About the splitting, I've explained here, that it is problematic with the architecture of ngPost as prior to start the posting (uploading) loop we're expecting to have created all the NntpFiles objects and also the reading function (which is used by multiple threads) is written based on all the NntpFiles pointing on different files.

So really dealing with splitting is a totally different thing from obfuscation in term of implementation with the actual ngPost. I guess it could have been designed in another way but that's not the case...

mbruel avatar Mar 08 '20 08:03 mbruel

I'd argue that article obfuscation is just 2 taken to it's logical extreme. in the simple case I described, one obfuscates at the file level (but still need an nzb to get all the files, as randomly named), though conceptually any indexer would show each individual file complete so if one knew which random set of files to download, one could hit the indexer to get them.

If I understand article obuscation, it changes every subject / poster randomly, preventing an indexer from being able to group them together, so really requiring the nzb generated. without it, no way to recover anything, it is just noise in the stream. I don't think its much different in terms of practicality of requiring one to depend on the nzb.

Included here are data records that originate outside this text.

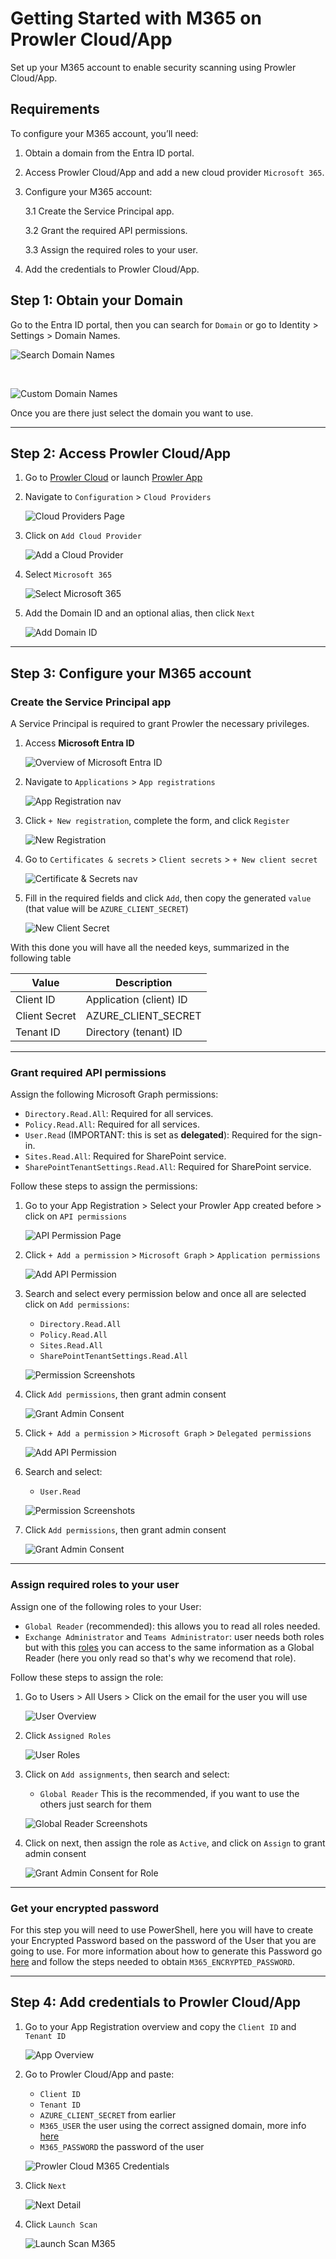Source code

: # Getting Started with M365 on Prowler Cloud/App

Set up your M365 account to enable security scanning using Prowler Cloud/App.

## Requirements

To configure your M365 account, you’ll need:

1. Obtain a domain from the Entra ID portal.

2. Access Prowler Cloud/App and add a new cloud provider `Microsoft 365`.

3. Configure your M365 account:

    3.1 Create the Service Principal app.

    3.2 Grant the required API permissions.

    3.3 Assign the required roles to your user.

4. Add the credentials to Prowler Cloud/App.

## Step 1: Obtain your Domain

Go to the Entra ID portal, then you can search for `Domain` or go to Identity > Settings > Domain Names.

![Search Domain Names](./img/search-domain-names.png)

<br>

![Custom Domain Names](./img/custom-domain-names.png)

Once you are there just select the domain you want to use.

---

## Step 2: Access Prowler Cloud/App

1. Go to [Prowler Cloud](https://cloud.prowler.com/) or launch [Prowler App](../prowler-app.md)
2. Navigate to `Configuration` > `Cloud Providers`

    ![Cloud Providers Page](../img/cloud-providers-page.png)

3. Click on `Add Cloud Provider`

    ![Add a Cloud Provider](../img/add-cloud-provider.png)

4. Select `Microsoft 365`

    ![Select Microsoft 365](./img/select-m365-prowler-cloud.png)

5. Add the Domain ID and an optional alias, then click `Next`

    ![Add Domain ID](./img/add-domain-id.png)

---

## Step 3: Configure your M365 account


### Create the Service Principal app

A Service Principal is required to grant Prowler the necessary privileges.

1. Access **Microsoft Entra ID**

    ![Overview of Microsoft Entra ID](./img/microsoft-entra-id.png)

2. Navigate to `Applications` > `App registrations`

    ![App Registration nav](./img/app-registration-menu.png)

3. Click `+ New registration`, complete the form, and click `Register`

    ![New Registration](./img/new-registration.png)

4. Go to `Certificates & secrets` > `Client secrets` > `+ New client secret`

    ![Certificate & Secrets nav](./img/certificates-and-secrets.png)

5. Fill in the required fields and click `Add`, then copy the generated `value` (that value will be `AZURE_CLIENT_SECRET`)

    ![New Client Secret](./img/new-client-secret.png)

With this done you will have all the needed keys, summarized in the following table

| Value | Description |
|-------|-------------|
| Client ID | Application (client) ID |
| Client Secret | AZURE_CLIENT_SECRET |
| Tenant ID | Directory (tenant) ID |

---

### Grant required API permissions

Assign the following Microsoft Graph permissions:

- `Directory.Read.All`: Required for all services.
- `Policy.Read.All`: Required for all services.
- `User.Read` (IMPORTANT: this is set as **delegated**): Required for the sign-in.
- `Sites.Read.All`: Required for SharePoint service.
- `SharePointTenantSettings.Read.All`: Required for SharePoint service.

Follow these steps to assign the permissions:

1. Go to your App Registration > Select your Prowler App created before > click on `API permissions`

    ![API Permission Page](./img/api-permissions-page.png)

2. Click `+ Add a permission` > `Microsoft Graph` > `Application permissions`

    ![Add API Permission](./img/add-app-api-permission.png)

3. Search and select every permission below and once all are selected click on `Add permissions`:

    - `Directory.Read.All`
    - `Policy.Read.All`
    - `Sites.Read.All`
    - `SharePointTenantSettings.Read.All`

    ![Permission Screenshots](./img/directory-permission.png)

4. Click `Add permissions`, then grant admin consent

    ![Grant Admin Consent](./img/grant-admin-consent.png)

5. Click `+ Add a permission` > `Microsoft Graph` > `Delegated permissions`

    ![Add API Permission](./img/add-delegated-api-permission.png)

6. Search and select:

    - `User.Read`

    ![Permission Screenshots](./img/directory-permission-delegated.png)

7. Click `Add permissions`, then grant admin consent

    ![Grant Admin Consent](./img/grant-admin-consent-delegated.png)

---

### Assign required roles to your user

Assign one of the following roles to your User:

- `Global Reader` (recommended): this allows you to read all roles needed.
- `Exchange Administrator` and `Teams Administrator`: user needs both roles but with this [roles](https://learn.microsoft.com/en-us/exchange/permissions-exo/permissions-exo#microsoft-365-permissions-in-exchange-online) you can access to the same information as a Global Reader (here you only read so that's why we recomend that role).

Follow these steps to assign the role:

1. Go to Users > All Users > Click on the email for the user you will use

    ![User Overview](./img/user-info-page.png)

2. Click `Assigned Roles`

    ![User Roles](./img/user-role-page.png)

3. Click on `Add assignments`, then search and select:

    - `Global Reader` This is the recommended, if you want to use the others just search for them

    ![Global Reader Screenshots](./img/global-reader.png)

4. Click on next, then assign the role as `Active`, and click on `Assign` to grant admin consent

    ![Grant Admin Consent for Role](./img/grant-admin-consent-for-role.png)

---

### Get your encrypted password

For this step you will need to use PowerShell, here you will have to create your Encrypted Password based on the password of the User that you are going to use. For more information about how to generate this Password go [here](../../getting-started/requirements.md#service-principal-and-user-credentials-authentication-recommended) and follow the steps needed to obtain `M365_ENCRYPTED_PASSWORD`.

---

## Step 4: Add credentials to Prowler Cloud/App

1. Go to your App Registration overview and copy the `Client ID` and `Tenant ID`

    ![App Overview](./img/app-overview.png)

2. Go to Prowler Cloud/App and paste:

    - `Client ID`
    - `Tenant ID`
    - `AZURE_CLIENT_SECRET` from earlier
    - `M365_USER` the user using the correct assigned domain, more info [here](../../getting-started/requirements.md#service-principal-and-user-credentials-authentication-recommended)
    - `M365_PASSWORD` the password of the user

    ![Prowler Cloud M365 Credentials](./img/m365-credentials.png)

3. Click `Next`

    ![Next Detail](./img/click-next-m365.png)

4. Click `Launch Scan`

    ![Launch Scan M365](./img/launch-scan.png)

article obfuscation with par file creation but without rar creation might works for my needs. i.e. create a par set for the 30GB file and upload it and the pars with article obfuscation.

could that work? my main concern would be how download clients would deal with a 30-40GB file instead of smaller parts. i.e. if they are designed to keep all articles in memory until they combine them, that wont be so nice to most computers.

sjpotter avatar Mar 08 '20 10:03 sjpotter

Yep you're all right about the article obfuscation.

It should work without issue with a 30GB file. I suppose most grabbers use temp file for each Articles but I didn't check. I kind of remember nzbget did it. But anyway, don't you have 50GB space left on your drive, archiving without compression doesn't take much time. Well I didn't try on such huge files but... I presume it's no more than few minutes

mbruel avatar Mar 10 '20 22:03 mbruel

depends. a sata ssd is only going to get 300MB/s if its only doing that (nvme obviously can do much better, spinning will do much worse, especially under io load). In my case, my large data drive is spinning disk and is many times in heavy use so minimizing iops is important

sjpotter avatar Mar 10 '20 22:03 sjpotter

yeah that's what I'm saying, worst case on a SATA, it would take few minutes... probably still less than the posting time for most people... What could be good otherwise would be to be able to start posting while compressing and generating the par2 but that also would require a "massive" change in the architecture. I don't use HD or 4K stuff, so never dealing with files bigger than 5GB, I didn't thought of that...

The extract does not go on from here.